[Entries taken from a collection]
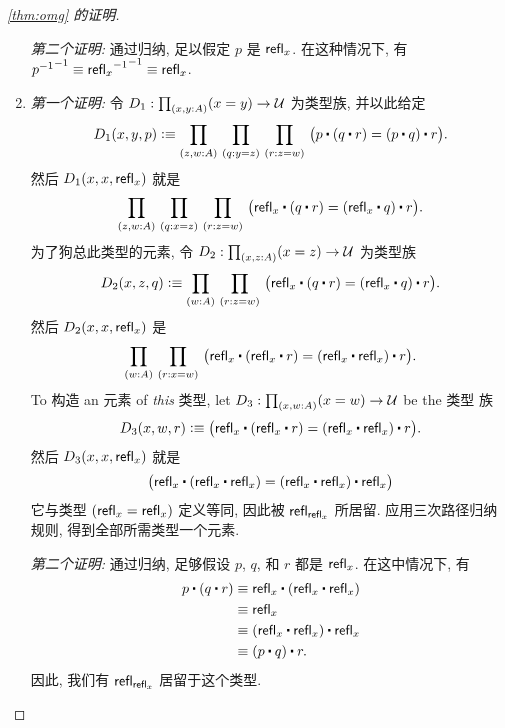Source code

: \begin{proof}[\cref{thm:omg} 的证明]
\begin{enumerate}
\mentalpause

\noindent \emph{第二个证明:} 通过归纳, 足以假定 $p$ 是 $\mathsf{refl}_{x}$.
在这种情况下, 有 $\mathord{{\mathord{{p}^{-1}}}^{-1}}\equiv \mathord{{\mathord{{\mathsf{refl}_{x}}^{-1}}}^{-1}} \equiv \mathsf{refl}_{x}$.

\item \emph{第一个证明:} 令 $D_1:\prd{x,y:A} (x=y) \to \type$ 为类型族, 并以此给定
\begin{equation*}
D_1(x,y,p)\defeq\prd{z,w:A}{q:y= z}{r:z= w} \big(p\ct (q\ct r)= (p\ct q)\ct r\big).
\end{equation*}
然后 $D_1(x,x,\mathsf{refl}_{x})$ 就是
\begin{equation*}
\prd{z,w:A}{q:x= z}{r:z= w} \big(\refl{x}\ct(q\ct r)= (\refl{x}\ct q)\ct r\big).
\end{equation*}
为了狗总此类型的元素, 令 $D_2:\prd{x,z:A} (x=z) \to \type$ 为类型族
\begin{equation*}
D_2 (x,z,q) \defeq \prd{w:A}{r:z=w} \big(\refl{x}\ct(q\ct r)= (\refl{x}\ct q)\ct r\big).
\end{equation*}
然后 $D_2(x,x,\mathsf{refl}_{x})$ 是
\begin{equation*}
\prd{w:A}{r:x=w} \big(\refl{x}\ct(\refl{x}\ct r)= (\refl{x}\ct \refl{x})\ct r\big).
\end{equation*}
To 构造 an 元素 of \emph{this} 类型, let $D_3:\prd{x,w:A} (x=w) \to \type$ be the 类型 族
\begin{equation*}
D_3(x,w,r) \defeq \big(\refl{x}\ct(\refl{x}\ct r)= (\refl{x}\ct \refl{x})\ct r\big).
\end{equation*}
然后 $D_3(x,x,\mathsf{refl}_{x})$ 就是
\begin{equation*}
\big(\refl{x}\ct(\refl{x}\ct \refl{x})= (\refl{x}\ct \refl{x})\ct \refl{x}\big)
\end{equation*}
它与类型 $(\mathsf{refl}_{x} = \mathsf{refl}_{x})$ 定义等同, 因此被 $\mathsf{refl}_{\mathsf{refl}_{x}}$ 所居留.
应用三次路径归纳规则, 得到全部所需类型一个元素.

\mentalpause

\noindent \emph{第二个证明:} 通过归纳, 足够假设 $p$, $q$, 和 $r$ 都是 $\mathsf{refl}_{x}$.
在这中情况下, 有
\begin{align*}
p\ct (q\ct r)
&\jdeq \refl{x}\ct(\refl{x}\ct \refl{x})\\
&\jdeq \refl{x}\\
&\jdeq (\refl{x}\ct \refl x)\ct \refl x\\
&\jdeq (p\ct q)\ct r.
\end{align*}
因此, 我们有 $\mathsf{refl}_{\mathsf{refl}_{x}}$ 居留于这个类型. \qedhere
\end{enumerate}
\end{proof}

> _EXERCISE_
Leave the images out and print each entry exactly.

> _RESULT FOR THIS EXERCISE_
Source code

: \begin{proof}[\cref{thm:omg} 的证明]
\begin{enumerate}
\mentalpause

\noindent \emph{第二个证明:} 通过归纳, 足以假定 $p$ 是 $\mathsf{refl}_{x}$.
在这种情况下, 有 $\mathord{{\mathord{{p}^{-1}}}^{-1}}\equiv \mathord{{\mathord{{\mathsf{refl}_{x}}^{-1}}}^{-1}} \equiv \mathsf{refl}_{x}$.

\item \emph{第一个证明:} 令 $D_1:\prd{x,y:A} (x=y) \to \type$ 为类型族, 并以此给定
\begin{equation*}
D_1(x,y,p)\defeq\prd{z,w:A}{q:y= z}{r:z= w} \big(p\ct (q\ct r)= (p\ct q)\ct r\big).
\end{equation*}
然后 $D_1(x,x,\mathsf{refl}_{x})$ 就是
\begin{equation*}
\prd{z,w:A}{q:x= z}{r:z= w} \big(\refl{x}\ct(q\ct r)= (\refl{x}\ct q)\ct r\big).
\end{equation*}
为了狗总此类型的元素, 令 $D_2:\prd{x,z:A} (x=z) \to \type$ 为类型族
\begin{equation*}
D_2 (x,z,q) \defeq \prd{w:A}{r:z=w} \big(\refl{x}\ct(q\ct r)= (\refl{x}\ct q)\ct r\big).
\end{equation*}
然后 $D_2(x,x,\mathsf{refl}_{x})$ 是
\begin{equation*}
\prd{w:A}{r:x=w} \big(\refl{x}\ct(\refl{x}\ct r)= (\refl{x}\ct \refl{x})\ct r\big).
\end{equation*}
To 构造 an 元素 of \emph{this} 类型, let $D_3:\prd{x,w:A} (x=w) \to \type$ be the 类型 族
\begin{equation*}
D_3(x,w,r) \defeq \big(\refl{x}\ct(\refl{x}\ct r)= (\refl{x}\ct \refl{x})\ct r\big).
\end{equation*}
然后 $D_3(x,x,\mathsf{refl}_{x})$ 就是
\begin{equation*}
\big(\refl{x}\ct(\refl{x}\ct \refl{x})= (\refl{x}\ct \refl{x})\ct \refl{x}\big)
\end{equation*}
它与类型 $(\mathsf{refl}_{x} = \mathsf{refl}_{x})$ 定义等同, 因此被 $\mathsf{refl}_{\mathsf{refl}_{x}}$ 所居留.
应用三次路径归纳规则, 得到全部所需类型一个元素.

\mentalpause

\noindent \emph{第二个证明:} 通过归纳, 足够假设 $p$, $q$, 和 $r$ 都是 $\mathsf{refl}_{x}$.
在这中情况下, 有
\begin{align*}
p\ct (q\ct r)
&\jdeq \refl{x}\ct(\refl{x}\ct \refl{x})\\
&\jdeq \refl{x}\\
&\jdeq (\refl{x}\ct \refl x)\ct \refl x\\
&\jdeq (p\ct q)\ct r.
\end{align*}
因此, 我们有 $\mathsf{refl}_{\mathsf{refl}_{x}}$ 居留于这个类型. \qedhere
\end{enumerate}
\end{proof}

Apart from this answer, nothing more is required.